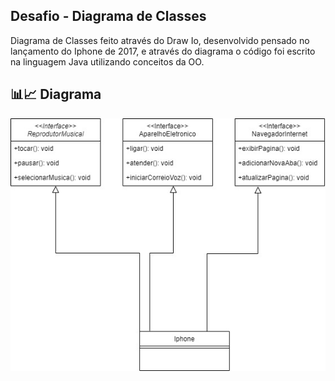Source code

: 
## Desafio - Diagrama de Classes

Diagrama de Classes feito através do Draw Io, desenvolvido pensado no lançamento do Iphone de 2017, e através do diagrama o código foi escrito na linguagem Java utilizando conceitos da OO.

 



## 📊📈 Diagrama 


![Diagrama - Iphone](https://github.com/joaoribeiro03/desafio-diagrama-de-classes-iphone/raw/main/Diagrama%20Iphone.jpg)
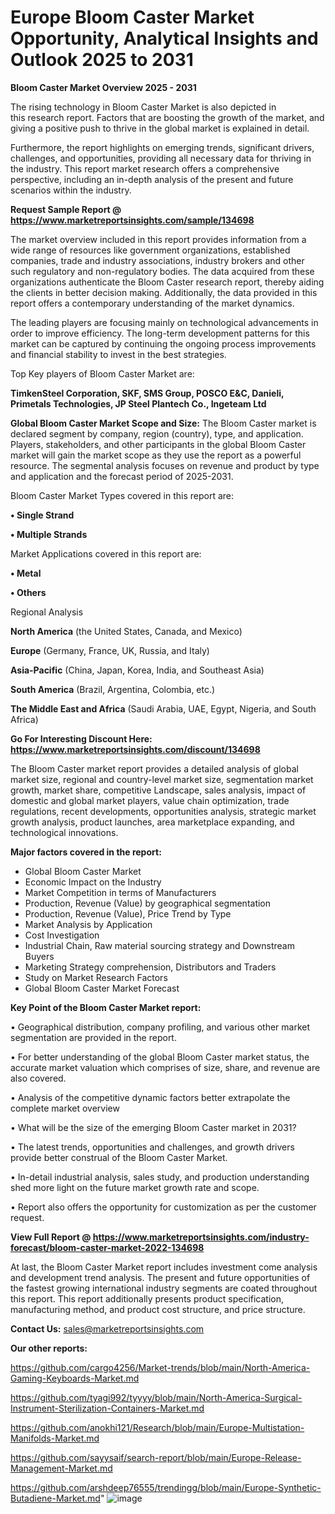# Europe Bloom Caster Market Opportunity, Analytical Insights and Outlook 2025 to 2031

<Strong> Bloom Caster Market Overview 2025 - 2031</strong>

The rising technology in Bloom Caster Market is also depicted in this research report. Factors that are boosting the growth of the market, and giving a positive push to thrive in the global market is explained in detail.

Furthermore, the report highlights on emerging trends, significant drivers, challenges, and opportunities, providing all necessary data for thriving in the industry. This report market research offers a comprehensive perspective, including an in-depth analysis of the present and future scenarios within the industry.

<strong>Request Sample Report @ <a href=https://www.marketreportsinsights.com/sample/134698>https://www.marketreportsinsights.com/sample/134698</a></strong>

The market overview included in this report provides information from a wide range of resources like government organizations, established companies, trade and industry associations, industry brokers and other such regulatory and non-regulatory bodies. The data acquired from these organizations authenticate the Bloom Caster research report, thereby aiding the clients in better decision making. Additionally, the data provided in this report offers a contemporary understanding of the market dynamics.

The leading players are focusing mainly on technological advancements in order to improve efficiency. The long-term development patterns for this market can be captured by continuing the ongoing process improvements and financial stability to invest in the best strategies.

Top Key players of Bloom Caster Market are:

<strong>TimkenSteel Corporation, SKF, SMS Group, POSCO E&C, Danieli, Primetals Technologies, JP Steel Plantech Co., Ingeteam Ltd</strong>

<strong><b>Global Bloom Caster Market Scope and Size:</b></strong>
The Bloom Caster market is declared segment by company, region (country), type, and application. Players, stakeholders, and other participants in the global Bloom Caster market will gain the market scope as they use the report as a powerful resource. The segmental analysis focuses on revenue and product by type and application and the forecast period of 2025-2031.

Bloom Caster Market Types covered in this report are:

<strong>• Single Strand

• Multiple Strands</strong>

Market Applications covered in this report are:

<strong>• Metal

• Others</strong> 

Regional Analysis

<strong>North America</strong> (the United States, Canada, and Mexico)

<strong>Europe</strong> (Germany, France, UK, Russia, and Italy)

<strong>Asia-Pacific</strong> (China, Japan, Korea, India, and Southeast Asia)

<strong>South America</strong> (Brazil, Argentina, Colombia, etc.)

<strong>The Middle East and Africa</strong> (Saudi Arabia, UAE, Egypt, Nigeria, and South Africa)

<strong>Go For Interesting Discount Here: <a href=https://www.marketreportsinsights.com/discount/134698>https://www.marketreportsinsights.com/discount/134698</a></strong>

The Bloom Caster market report provides a detailed analysis of global market size, regional and country-level market size, segmentation market growth, market share, competitive Landscape, sales analysis, impact of domestic and global market players, value chain optimization, trade regulations, recent developments, opportunities analysis, strategic market growth analysis, product launches, area marketplace expanding, and technological innovations.

<strong><b>Major factors covered in the report:</b></strong>
<ul>
  <li>Global Bloom Caster Market </li>
  <li>Economic Impact on the Industry</li>
  <li>Market Competition in terms of Manufacturers</li>
  <li>Production, Revenue (Value) by geographical segmentation</li>
  <li>Production, Revenue (Value), Price Trend by Type</li>
  <li>Market Analysis by Application</li>
  <li>Cost Investigation</li>
  <li>Industrial Chain, Raw material sourcing strategy and Downstream Buyers</li>
  <li>Marketing Strategy comprehension, Distributors and Traders</li>
  <li>Study on Market Research Factors</li>
  <li>Global Bloom Caster Market Forecast</li>
</ul>

<strong><b>Key Point of the Bloom Caster Market report:</b></strong>

• Geographical distribution, company profiling, and various other market segmentation are provided in the report.

• For better understanding of the global Bloom Caster market status, the accurate market valuation which comprises of size, share, and revenue are also covered.

• Analysis of the competitive dynamic factors better extrapolate the complete market overview

• What will be the size of the emerging Bloom Caster market in 2031?

• The latest trends, opportunities and challenges, and growth drivers provide better construal of the Bloom Caster Market.

• In-detail industrial analysis, sales study, and production understanding shed more light on the future market growth rate and scope.

• Report also offers the opportunity for customization as per the customer request.

<strong><b>View Full Report @ <a href=https://www.marketreportsinsights.com/industry-forecast/bloom-caster-market-2022-134698>https://www.marketreportsinsights.com/industry-forecast/bloom-caster-market-2022-134698</a></b></strong>


At last, the Bloom Caster Market report includes investment come analysis and development trend analysis. The present and future opportunities of the fastest growing international industry segments are coated throughout this report. This report additionally presents product specification, manufacturing method, and product cost structure, and price structure.

<strong>Contact Us:</strong>
sales@marketreportsinsights.com

<strong>Our other reports:</strong>

<a href=https://github.com/cargo4256/Market-trends/blob/main/North-America-Gaming-Keyboards-Market.md>https://github.com/cargo4256/Market-trends/blob/main/North-America-Gaming-Keyboards-Market.md</a>

<a href=https://github.com/tyagi992/tyyyy/blob/main/North-America-Surgical-Instrument-Sterilization-Containers-Market.md>https://github.com/tyagi992/tyyyy/blob/main/North-America-Surgical-Instrument-Sterilization-Containers-Market.md</a>

<a href=https://github.com/anokhi121/Research/blob/main/Europe-Multistation-Manifolds-Market.md>https://github.com/anokhi121/Research/blob/main/Europe-Multistation-Manifolds-Market.md</a>

<a href=https://github.com/sayysaif/search-report/blob/main/Europe-Release-Management-Market.md>https://github.com/sayysaif/search-report/blob/main/Europe-Release-Management-Market.md</a>

<a href=https://github.com/arshdeep76555/trendingg/blob/main/Europe-Synthetic-Butadiene-Market.md>https://github.com/arshdeep76555/trendingg/blob/main/Europe-Synthetic-Butadiene-Market.md</a>"
![image](https://github.com/user-attachments/assets/20b2f656-db41-4efd-9787-e24de586107f)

**ABOUT THIS EXERCISE:**
The reply must consist of the complete listing, reproduced exactly, with no images.

**OUTPUT OF THE TASK:**
Source code

: 
## Desafio - Diagrama de Classes

Diagrama de Classes feito através do Draw Io, desenvolvido pensado no lançamento do Iphone de 2017, e através do diagrama o código foi escrito na linguagem Java utilizando conceitos da OO.

 



## 📊📈 Diagrama 


![Diagrama - Iphone](https://github.com/joaoribeiro03/desafio-diagrama-de-classes-iphone/raw/main/Diagrama%20Iphone.jpg)
# Europe Bloom Caster Market Opportunity, Analytical Insights and Outlook 2025 to 2031

<Strong> Bloom Caster Market Overview 2025 - 2031</strong>

The rising technology in Bloom Caster Market is also depicted in this research report. Factors that are boosting the growth of the market, and giving a positive push to thrive in the global market is explained in detail.

Furthermore, the report highlights on emerging trends, significant drivers, challenges, and opportunities, providing all necessary data for thriving in the industry. This report market research offers a comprehensive perspective, including an in-depth analysis of the present and future scenarios within the industry.

<strong>Request Sample Report @ <a href=https://www.marketreportsinsights.com/sample/134698>https://www.marketreportsinsights.com/sample/134698</a></strong>

The market overview included in this report provides information from a wide range of resources like government organizations, established companies, trade and industry associations, industry brokers and other such regulatory and non-regulatory bodies. The data acquired from these organizations authenticate the Bloom Caster research report, thereby aiding the clients in better decision making. Additionally, the data provided in this report offers a contemporary understanding of the market dynamics.

The leading players are focusing mainly on technological advancements in order to improve efficiency. The long-term development patterns for this market can be captured by continuing the ongoing process improvements and financial stability to invest in the best strategies.

Top Key players of Bloom Caster Market are:

<strong>TimkenSteel Corporation, SKF, SMS Group, POSCO E&C, Danieli, Primetals Technologies, JP Steel Plantech Co., Ingeteam Ltd</strong>

<strong><b>Global Bloom Caster Market Scope and Size:</b></strong>
The Bloom Caster market is declared segment by company, region (country), type, and application. Players, stakeholders, and other participants in the global Bloom Caster market will gain the market scope as they use the report as a powerful resource. The segmental analysis focuses on revenue and product by type and application and the forecast period of 2025-2031.

Bloom Caster Market Types covered in this report are:

<strong>• Single Strand

• Multiple Strands</strong>

Market Applications covered in this report are:

<strong>• Metal

• Others</strong> 

Regional Analysis

<strong>North America</strong> (the United States, Canada, and Mexico)

<strong>Europe</strong> (Germany, France, UK, Russia, and Italy)

<strong>Asia-Pacific</strong> (China, Japan, Korea, India, and Southeast Asia)

<strong>South America</strong> (Brazil, Argentina, Colombia, etc.)

<strong>The Middle East and Africa</strong> (Saudi Arabia, UAE, Egypt, Nigeria, and South Africa)

<strong>Go For Interesting Discount Here: <a href=https://www.marketreportsinsights.com/discount/134698>https://www.marketreportsinsights.com/discount/134698</a></strong>

The Bloom Caster market report provides a detailed analysis of global market size, regional and country-level market size, segmentation market growth, market share, competitive Landscape, sales analysis, impact of domestic and global market players, value chain optimization, trade regulations, recent developments, opportunities analysis, strategic market growth analysis, product launches, area marketplace expanding, and technological innovations.

<strong><b>Major factors covered in the report:</b></strong>
<ul>
  <li>Global Bloom Caster Market </li>
  <li>Economic Impact on the Industry</li>
  <li>Market Competition in terms of Manufacturers</li>
  <li>Production, Revenue (Value) by geographical segmentation</li>
  <li>Production, Revenue (Value), Price Trend by Type</li>
  <li>Market Analysis by Application</li>
  <li>Cost Investigation</li>
  <li>Industrial Chain, Raw material sourcing strategy and Downstream Buyers</li>
  <li>Marketing Strategy comprehension, Distributors and Traders</li>
  <li>Study on Market Research Factors</li>
  <li>Global Bloom Caster Market Forecast</li>
</ul>

<strong><b>Key Point of the Bloom Caster Market report:</b></strong>

• Geographical distribution, company profiling, and various other market segmentation are provided in the report.

• For better understanding of the global Bloom Caster market status, the accurate market valuation which comprises of size, share, and revenue are also covered.

• Analysis of the competitive dynamic factors better extrapolate the complete market overview

• What will be the size of the emerging Bloom Caster market in 2031?

• The latest trends, opportunities and challenges, and growth drivers provide better construal of the Bloom Caster Market.

• In-detail industrial analysis, sales study, and production understanding shed more light on the future market growth rate and scope.

• Report also offers the opportunity for customization as per the customer request.

<strong><b>View Full Report @ <a href=https://www.marketreportsinsights.com/industry-forecast/bloom-caster-market-2022-134698>https://www.marketreportsinsights.com/industry-forecast/bloom-caster-market-2022-134698</a></b></strong>


At last, the Bloom Caster Market report includes investment come analysis and development trend analysis. The present and future opportunities of the fastest growing international industry segments are coated throughout this report. This report additionally presents product specification, manufacturing method, and product cost structure, and price structure.

<strong>Contact Us:</strong>
sales@marketreportsinsights.com

<strong>Our other reports:</strong>

<a href=https://github.com/cargo4256/Market-trends/blob/main/North-America-Gaming-Keyboards-Market.md>https://github.com/cargo4256/Market-trends/blob/main/North-America-Gaming-Keyboards-Market.md</a>

<a href=https://github.com/tyagi992/tyyyy/blob/main/North-America-Surgical-Instrument-Sterilization-Containers-Market.md>https://github.com/tyagi992/tyyyy/blob/main/North-America-Surgical-Instrument-Sterilization-Containers-Market.md</a>

<a href=https://github.com/anokhi121/Research/blob/main/Europe-Multistation-Manifolds-Market.md>https://github.com/anokhi121/Research/blob/main/Europe-Multistation-Manifolds-Market.md</a>

<a href=https://github.com/sayysaif/search-report/blob/main/Europe-Release-Management-Market.md>https://github.com/sayysaif/search-report/blob/main/Europe-Release-Management-Market.md</a>

<a href=https://github.com/arshdeep76555/trendingg/blob/main/Europe-Synthetic-Butadiene-Market.md>https://github.com/arshdeep76555/trendingg/blob/main/Europe-Synthetic-Butadiene-Market.md</a>"
![image](https://github.com/user-attachments/assets/20b2f656-db41-4efd-9787-e24de586107f)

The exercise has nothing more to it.